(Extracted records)
......

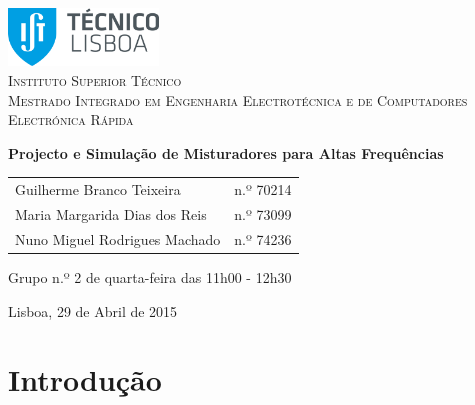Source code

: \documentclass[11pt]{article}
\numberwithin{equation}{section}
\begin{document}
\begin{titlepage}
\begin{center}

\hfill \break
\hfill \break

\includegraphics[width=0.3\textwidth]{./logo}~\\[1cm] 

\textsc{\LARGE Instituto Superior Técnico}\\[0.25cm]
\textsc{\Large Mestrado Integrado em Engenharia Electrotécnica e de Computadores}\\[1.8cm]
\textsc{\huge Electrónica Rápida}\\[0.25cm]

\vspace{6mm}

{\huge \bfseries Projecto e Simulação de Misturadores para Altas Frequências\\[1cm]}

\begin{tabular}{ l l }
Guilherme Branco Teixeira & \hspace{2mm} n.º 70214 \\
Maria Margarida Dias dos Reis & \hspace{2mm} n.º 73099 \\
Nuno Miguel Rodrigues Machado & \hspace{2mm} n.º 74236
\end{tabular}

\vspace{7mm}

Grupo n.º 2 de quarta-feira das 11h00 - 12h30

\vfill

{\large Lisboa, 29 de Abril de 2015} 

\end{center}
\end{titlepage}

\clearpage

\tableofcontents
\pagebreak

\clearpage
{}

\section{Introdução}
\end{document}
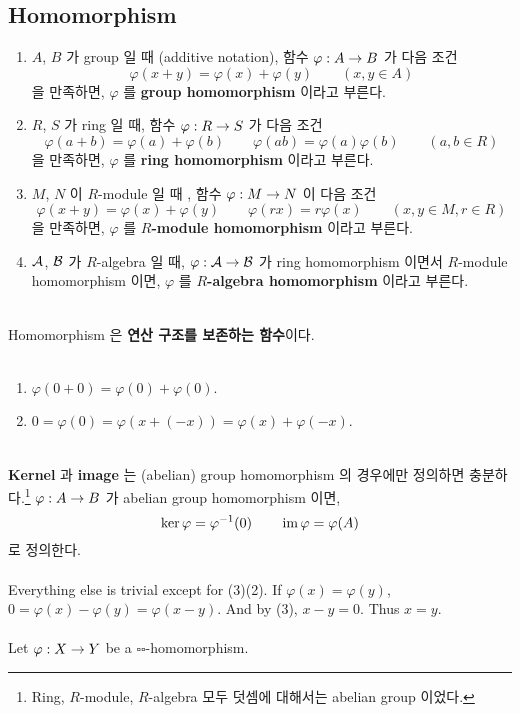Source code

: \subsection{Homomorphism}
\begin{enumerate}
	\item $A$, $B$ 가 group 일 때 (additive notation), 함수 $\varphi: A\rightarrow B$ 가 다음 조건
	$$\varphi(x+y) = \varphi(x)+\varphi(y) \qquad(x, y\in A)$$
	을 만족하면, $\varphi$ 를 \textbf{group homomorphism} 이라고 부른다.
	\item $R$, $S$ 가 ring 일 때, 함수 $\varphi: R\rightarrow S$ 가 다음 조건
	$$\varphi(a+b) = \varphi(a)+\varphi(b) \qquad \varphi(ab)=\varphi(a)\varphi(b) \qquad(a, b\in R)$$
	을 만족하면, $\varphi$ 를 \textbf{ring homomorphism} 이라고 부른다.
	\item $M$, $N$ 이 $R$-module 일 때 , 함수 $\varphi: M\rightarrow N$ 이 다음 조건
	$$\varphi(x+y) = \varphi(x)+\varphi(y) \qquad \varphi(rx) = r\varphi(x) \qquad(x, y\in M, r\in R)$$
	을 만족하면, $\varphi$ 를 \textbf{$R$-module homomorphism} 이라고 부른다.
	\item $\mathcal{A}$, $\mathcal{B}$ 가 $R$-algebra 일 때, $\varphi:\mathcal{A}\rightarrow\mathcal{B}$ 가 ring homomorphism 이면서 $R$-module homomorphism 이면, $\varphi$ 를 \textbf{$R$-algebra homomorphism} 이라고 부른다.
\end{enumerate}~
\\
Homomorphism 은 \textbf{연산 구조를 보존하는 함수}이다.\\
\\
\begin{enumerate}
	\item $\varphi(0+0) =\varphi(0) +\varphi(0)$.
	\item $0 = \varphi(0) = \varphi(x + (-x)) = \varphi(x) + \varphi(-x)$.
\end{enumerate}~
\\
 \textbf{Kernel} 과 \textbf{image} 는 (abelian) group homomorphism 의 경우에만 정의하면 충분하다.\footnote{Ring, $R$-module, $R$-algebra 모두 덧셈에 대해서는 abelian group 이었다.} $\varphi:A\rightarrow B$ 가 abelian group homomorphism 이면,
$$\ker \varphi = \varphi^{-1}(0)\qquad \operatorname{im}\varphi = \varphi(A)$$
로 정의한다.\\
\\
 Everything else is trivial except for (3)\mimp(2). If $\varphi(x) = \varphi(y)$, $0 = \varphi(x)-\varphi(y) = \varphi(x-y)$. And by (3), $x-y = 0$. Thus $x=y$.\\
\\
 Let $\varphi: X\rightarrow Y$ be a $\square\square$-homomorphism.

......

**WHAT THIS TASK INVOLVES**: Set down all the entries above verbatim, and include none of the pictures.

**RESPONSE BOX**:
Source code

: \documentclass[11pt]{article}
\numberwithin{equation}{section}
\begin{document}
\begin{titlepage}
\begin{center}

\hfill \break
\hfill \break

\includegraphics[width=0.3\textwidth]{./logo}~\\[1cm] 

\textsc{\LARGE Instituto Superior Técnico}\\[0.25cm]
\textsc{\Large Mestrado Integrado em Engenharia Electrotécnica e de Computadores}\\[1.8cm]
\textsc{\huge Electrónica Rápida}\\[0.25cm]

\vspace{6mm}

{\huge \bfseries Projecto e Simulação de Misturadores para Altas Frequências\\[1cm]}

\begin{tabular}{ l l }
Guilherme Branco Teixeira & \hspace{2mm} n.º 70214 \\
Maria Margarida Dias dos Reis & \hspace{2mm} n.º 73099 \\
Nuno Miguel Rodrigues Machado & \hspace{2mm} n.º 74236
\end{tabular}

\vspace{7mm}

Grupo n.º 2 de quarta-feira das 11h00 - 12h30

\vfill

{\large Lisboa, 29 de Abril de 2015} 

\end{center}
\end{titlepage}

\clearpage

\tableofcontents
\pagebreak

\clearpage
{}

\section{Introdução}
\end{document}
Source code

: \subsection{Homomorphism}
\begin{enumerate}
	\item $A$, $B$ 가 group 일 때 (additive notation), 함수 $\varphi: A\rightarrow B$ 가 다음 조건
	$$\varphi(x+y) = \varphi(x)+\varphi(y) \qquad(x, y\in A)$$
	을 만족하면, $\varphi$ 를 \textbf{group homomorphism} 이라고 부른다.
	\item $R$, $S$ 가 ring 일 때, 함수 $\varphi: R\rightarrow S$ 가 다음 조건
	$$\varphi(a+b) = \varphi(a)+\varphi(b) \qquad \varphi(ab)=\varphi(a)\varphi(b) \qquad(a, b\in R)$$
	을 만족하면, $\varphi$ 를 \textbf{ring homomorphism} 이라고 부른다.
	\item $M$, $N$ 이 $R$-module 일 때 , 함수 $\varphi: M\rightarrow N$ 이 다음 조건
	$$\varphi(x+y) = \varphi(x)+\varphi(y) \qquad \varphi(rx) = r\varphi(x) \qquad(x, y\in M, r\in R)$$
	을 만족하면, $\varphi$ 를 \textbf{$R$-module homomorphism} 이라고 부른다.
	\item $\mathcal{A}$, $\mathcal{B}$ 가 $R$-algebra 일 때, $\varphi:\mathcal{A}\rightarrow\mathcal{B}$ 가 ring homomorphism 이면서 $R$-module homomorphism 이면, $\varphi$ 를 \textbf{$R$-algebra homomorphism} 이라고 부른다.
\end{enumerate}~
\\
Homomorphism 은 \textbf{연산 구조를 보존하는 함수}이다.\\
\\
\begin{enumerate}
	\item $\varphi(0+0) =\varphi(0) +\varphi(0)$.
	\item $0 = \varphi(0) = \varphi(x + (-x)) = \varphi(x) + \varphi(-x)$.
\end{enumerate}~
\\
 \textbf{Kernel} 과 \textbf{image} 는 (abelian) group homomorphism 의 경우에만 정의하면 충분하다.\footnote{Ring, $R$-module, $R$-algebra 모두 덧셈에 대해서는 abelian group 이었다.} $\varphi:A\rightarrow B$ 가 abelian group homomorphism 이면,
$$\ker \varphi = \varphi^{-1}(0)\qquad \operatorname{im}\varphi = \varphi(A)$$
로 정의한다.\\
\\
 Everything else is trivial except for (3)\mimp(2). If $\varphi(x) = \varphi(y)$, $0 = \varphi(x)-\varphi(y) = \varphi(x-y)$. And by (3), $x-y = 0$. Thus $x=y$.\\
\\
 Let $\varphi: X\rightarrow Y$ be a $\square\square$-homomorphism.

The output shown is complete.